Money

Coworker #1: Why are those notebooks so expensive?
Coworker #2: (awkward silence)
Coworker #1: Oh, are they laptops?

Monterrey
Mexico

Coworker on the phone: So let me get this straight. You have my money so you don't give a shit.

Oldwick, New Jersey

Coworker: I wish I had the money for a stripper… Damn kids.

The Woodlands, Texas

Male coworker: I've been an escort more times than I've realized.

Raleigh, North Carolina

Employee: Can I Borrow a dime?
Boss's Sister: Hold on, I need to remember if that's 5 or 10 cents.

Monaca, Pennsylvania

Admin slave: The chicken on my desk is full of money!

Medical Office
Jacksonville, Florida

Boss: So I have this client, and he's kind of slightly mentally retarded, and he's a huge Cubs fan…
Underling, not missing a beat: That's like saying “I need to go the to the ATM machine to get cash money so I can pay for my beef with au jus.”
Boss, blinking and frowning: I don't get it.
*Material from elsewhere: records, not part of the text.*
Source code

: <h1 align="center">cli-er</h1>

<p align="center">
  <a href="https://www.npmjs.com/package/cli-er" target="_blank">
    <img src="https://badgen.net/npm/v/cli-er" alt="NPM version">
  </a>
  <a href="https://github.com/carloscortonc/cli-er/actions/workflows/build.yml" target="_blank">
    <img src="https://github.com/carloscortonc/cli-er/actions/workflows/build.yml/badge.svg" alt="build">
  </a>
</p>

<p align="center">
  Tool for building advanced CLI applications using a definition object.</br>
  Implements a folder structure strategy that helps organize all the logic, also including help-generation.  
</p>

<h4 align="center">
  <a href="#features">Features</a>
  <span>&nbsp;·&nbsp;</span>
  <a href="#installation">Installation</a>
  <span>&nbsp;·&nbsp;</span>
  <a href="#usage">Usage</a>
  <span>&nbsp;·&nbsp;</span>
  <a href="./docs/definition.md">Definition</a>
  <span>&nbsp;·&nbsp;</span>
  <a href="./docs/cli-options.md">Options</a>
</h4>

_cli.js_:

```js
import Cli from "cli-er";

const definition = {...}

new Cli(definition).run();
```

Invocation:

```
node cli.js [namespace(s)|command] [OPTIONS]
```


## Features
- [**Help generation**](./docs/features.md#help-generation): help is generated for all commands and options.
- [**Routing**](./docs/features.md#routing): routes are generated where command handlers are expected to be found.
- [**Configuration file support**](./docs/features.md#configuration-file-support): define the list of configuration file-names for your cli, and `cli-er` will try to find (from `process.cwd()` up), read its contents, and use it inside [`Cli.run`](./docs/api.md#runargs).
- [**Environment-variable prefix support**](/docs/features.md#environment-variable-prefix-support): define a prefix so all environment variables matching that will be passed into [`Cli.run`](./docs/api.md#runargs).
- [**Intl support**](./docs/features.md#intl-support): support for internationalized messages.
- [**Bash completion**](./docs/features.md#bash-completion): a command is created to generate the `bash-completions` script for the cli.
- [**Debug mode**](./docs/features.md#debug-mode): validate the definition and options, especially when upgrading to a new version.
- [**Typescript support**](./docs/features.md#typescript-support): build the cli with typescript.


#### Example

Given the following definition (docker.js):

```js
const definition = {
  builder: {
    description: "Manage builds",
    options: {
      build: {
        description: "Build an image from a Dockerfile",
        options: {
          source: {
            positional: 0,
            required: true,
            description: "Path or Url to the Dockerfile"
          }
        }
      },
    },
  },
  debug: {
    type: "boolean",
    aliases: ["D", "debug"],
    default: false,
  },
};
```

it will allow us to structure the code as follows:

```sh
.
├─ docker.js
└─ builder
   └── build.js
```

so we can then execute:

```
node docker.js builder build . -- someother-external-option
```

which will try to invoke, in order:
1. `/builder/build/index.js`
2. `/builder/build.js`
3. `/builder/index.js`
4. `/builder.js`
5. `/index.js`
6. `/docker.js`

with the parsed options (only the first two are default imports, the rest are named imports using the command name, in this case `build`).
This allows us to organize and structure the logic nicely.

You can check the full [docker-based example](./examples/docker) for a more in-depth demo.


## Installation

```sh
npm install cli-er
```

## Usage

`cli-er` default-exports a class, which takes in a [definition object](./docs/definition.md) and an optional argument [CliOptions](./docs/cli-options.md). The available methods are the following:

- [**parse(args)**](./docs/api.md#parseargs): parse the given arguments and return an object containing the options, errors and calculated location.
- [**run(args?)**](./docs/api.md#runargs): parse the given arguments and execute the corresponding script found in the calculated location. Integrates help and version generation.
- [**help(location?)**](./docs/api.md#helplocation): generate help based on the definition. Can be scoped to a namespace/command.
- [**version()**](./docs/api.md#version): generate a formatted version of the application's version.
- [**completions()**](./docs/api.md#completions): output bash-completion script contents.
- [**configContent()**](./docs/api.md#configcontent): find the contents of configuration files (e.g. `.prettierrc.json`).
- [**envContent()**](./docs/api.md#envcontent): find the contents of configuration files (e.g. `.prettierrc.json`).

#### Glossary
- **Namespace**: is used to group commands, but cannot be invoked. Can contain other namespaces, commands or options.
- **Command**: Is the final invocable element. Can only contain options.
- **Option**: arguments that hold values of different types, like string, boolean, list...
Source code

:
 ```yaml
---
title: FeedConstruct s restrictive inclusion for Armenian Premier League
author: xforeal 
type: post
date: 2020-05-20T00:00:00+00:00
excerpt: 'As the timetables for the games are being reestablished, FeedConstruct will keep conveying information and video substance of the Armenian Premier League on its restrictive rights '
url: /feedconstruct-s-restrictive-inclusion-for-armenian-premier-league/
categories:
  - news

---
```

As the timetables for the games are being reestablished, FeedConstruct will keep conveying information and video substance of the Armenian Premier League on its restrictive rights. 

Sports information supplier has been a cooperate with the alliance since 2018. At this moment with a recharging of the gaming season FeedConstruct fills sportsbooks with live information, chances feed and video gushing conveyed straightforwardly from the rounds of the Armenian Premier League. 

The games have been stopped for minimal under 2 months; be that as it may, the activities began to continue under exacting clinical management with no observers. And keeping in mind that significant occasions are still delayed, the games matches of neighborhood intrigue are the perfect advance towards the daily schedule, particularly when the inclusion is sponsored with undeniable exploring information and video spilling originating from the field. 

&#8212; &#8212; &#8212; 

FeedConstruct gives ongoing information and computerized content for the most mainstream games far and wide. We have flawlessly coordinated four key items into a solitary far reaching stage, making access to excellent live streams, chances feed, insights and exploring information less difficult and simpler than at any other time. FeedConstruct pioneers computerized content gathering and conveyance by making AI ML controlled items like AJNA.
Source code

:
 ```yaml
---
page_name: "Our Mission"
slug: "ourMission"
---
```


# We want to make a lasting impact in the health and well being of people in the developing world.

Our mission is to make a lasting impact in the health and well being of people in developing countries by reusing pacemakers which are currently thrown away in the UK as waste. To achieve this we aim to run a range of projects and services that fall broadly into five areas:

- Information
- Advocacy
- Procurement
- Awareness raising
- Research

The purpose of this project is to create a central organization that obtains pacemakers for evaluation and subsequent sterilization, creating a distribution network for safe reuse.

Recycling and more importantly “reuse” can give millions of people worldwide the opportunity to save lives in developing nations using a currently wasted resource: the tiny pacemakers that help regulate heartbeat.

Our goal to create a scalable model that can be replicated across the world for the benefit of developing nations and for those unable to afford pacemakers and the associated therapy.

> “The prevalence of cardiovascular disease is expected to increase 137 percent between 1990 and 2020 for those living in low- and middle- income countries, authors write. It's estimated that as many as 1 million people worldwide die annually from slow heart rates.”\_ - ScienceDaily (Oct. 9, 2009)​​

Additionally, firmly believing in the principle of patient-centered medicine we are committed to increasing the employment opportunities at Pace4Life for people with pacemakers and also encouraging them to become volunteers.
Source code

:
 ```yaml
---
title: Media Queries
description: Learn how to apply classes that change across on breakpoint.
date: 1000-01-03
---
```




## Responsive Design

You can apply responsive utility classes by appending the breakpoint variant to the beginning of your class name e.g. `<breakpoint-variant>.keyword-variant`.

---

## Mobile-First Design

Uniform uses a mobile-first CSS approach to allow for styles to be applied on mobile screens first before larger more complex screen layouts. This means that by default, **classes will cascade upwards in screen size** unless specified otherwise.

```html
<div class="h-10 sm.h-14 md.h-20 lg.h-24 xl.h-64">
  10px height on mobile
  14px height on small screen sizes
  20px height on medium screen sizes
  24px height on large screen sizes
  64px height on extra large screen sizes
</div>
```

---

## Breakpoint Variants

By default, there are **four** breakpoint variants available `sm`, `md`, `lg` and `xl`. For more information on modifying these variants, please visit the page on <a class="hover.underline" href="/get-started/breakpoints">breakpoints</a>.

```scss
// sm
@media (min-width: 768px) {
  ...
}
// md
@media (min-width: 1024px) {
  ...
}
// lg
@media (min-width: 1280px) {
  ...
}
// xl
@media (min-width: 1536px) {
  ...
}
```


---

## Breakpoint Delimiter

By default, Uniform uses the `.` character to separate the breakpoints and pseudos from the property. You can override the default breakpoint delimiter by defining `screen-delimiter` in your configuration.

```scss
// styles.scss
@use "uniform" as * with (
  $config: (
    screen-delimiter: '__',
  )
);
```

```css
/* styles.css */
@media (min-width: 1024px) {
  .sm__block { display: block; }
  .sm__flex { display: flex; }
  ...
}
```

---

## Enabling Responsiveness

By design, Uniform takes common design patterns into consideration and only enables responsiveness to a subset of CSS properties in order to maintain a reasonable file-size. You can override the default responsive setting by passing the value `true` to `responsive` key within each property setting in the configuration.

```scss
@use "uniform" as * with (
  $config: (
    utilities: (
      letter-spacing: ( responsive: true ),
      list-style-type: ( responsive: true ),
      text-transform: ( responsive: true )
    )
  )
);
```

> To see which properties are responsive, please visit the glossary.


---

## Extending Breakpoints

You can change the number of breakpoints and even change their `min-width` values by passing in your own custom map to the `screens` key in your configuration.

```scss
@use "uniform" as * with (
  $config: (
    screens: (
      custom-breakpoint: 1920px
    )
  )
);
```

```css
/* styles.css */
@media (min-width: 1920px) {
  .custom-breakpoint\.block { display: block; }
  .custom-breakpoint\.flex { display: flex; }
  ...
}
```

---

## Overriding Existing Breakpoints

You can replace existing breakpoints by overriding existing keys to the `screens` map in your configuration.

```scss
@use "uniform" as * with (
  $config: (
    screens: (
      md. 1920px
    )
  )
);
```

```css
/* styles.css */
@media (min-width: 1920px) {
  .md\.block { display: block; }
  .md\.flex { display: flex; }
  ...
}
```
And I'm a Cubs fan!

Wicker Park
Chicago, Illinois

Employee #1: You know, what happened on Friday is really the thing that brings me back day after day.
Employee #2: Was it something that happened to your bank account?
Employee #1: Yes, ma'am.

Birmingham, Alabama

Postal worker: Alright, “express” means this package is guaranteed to arrive by 3 pm tomorrow.
Customer: Is that free?
Postal worker: Ain't nothing free, ma'am. Ain't nothing free. $18.74, ma'am. Dig deep, now. Dig deep.

Post Office
Beaufort, South Carolina

Overheard by: Connie

Director: Make me happy.
Systems administrator: Okay.
Director: Make me happy, but for under a hundred dollars.
Systems administrator: I'm walking away now.